Below are records; how many of their lines contain "depth"? Answer with only the number.

DATA PROVIDED section start

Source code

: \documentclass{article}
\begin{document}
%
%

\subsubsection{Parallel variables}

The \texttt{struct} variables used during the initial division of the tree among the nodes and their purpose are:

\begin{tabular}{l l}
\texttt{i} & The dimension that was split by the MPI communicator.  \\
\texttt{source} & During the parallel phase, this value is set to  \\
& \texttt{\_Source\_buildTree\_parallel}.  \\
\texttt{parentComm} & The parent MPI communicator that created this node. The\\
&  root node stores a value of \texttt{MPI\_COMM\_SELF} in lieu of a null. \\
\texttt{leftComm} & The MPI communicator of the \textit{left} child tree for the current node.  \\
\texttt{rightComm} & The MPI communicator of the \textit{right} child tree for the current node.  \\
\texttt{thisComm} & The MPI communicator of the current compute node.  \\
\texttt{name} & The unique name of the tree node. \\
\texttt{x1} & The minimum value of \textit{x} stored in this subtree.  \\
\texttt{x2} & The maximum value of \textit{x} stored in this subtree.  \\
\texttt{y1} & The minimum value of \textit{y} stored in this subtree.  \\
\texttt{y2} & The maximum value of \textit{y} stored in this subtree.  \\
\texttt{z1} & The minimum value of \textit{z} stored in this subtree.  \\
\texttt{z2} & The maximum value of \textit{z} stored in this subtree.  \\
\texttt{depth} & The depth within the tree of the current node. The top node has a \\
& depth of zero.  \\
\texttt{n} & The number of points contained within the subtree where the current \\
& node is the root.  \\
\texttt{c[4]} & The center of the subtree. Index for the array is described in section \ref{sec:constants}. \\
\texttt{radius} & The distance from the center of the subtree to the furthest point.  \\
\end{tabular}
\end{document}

DATA PROVIDED section end

## THE ANSWER
2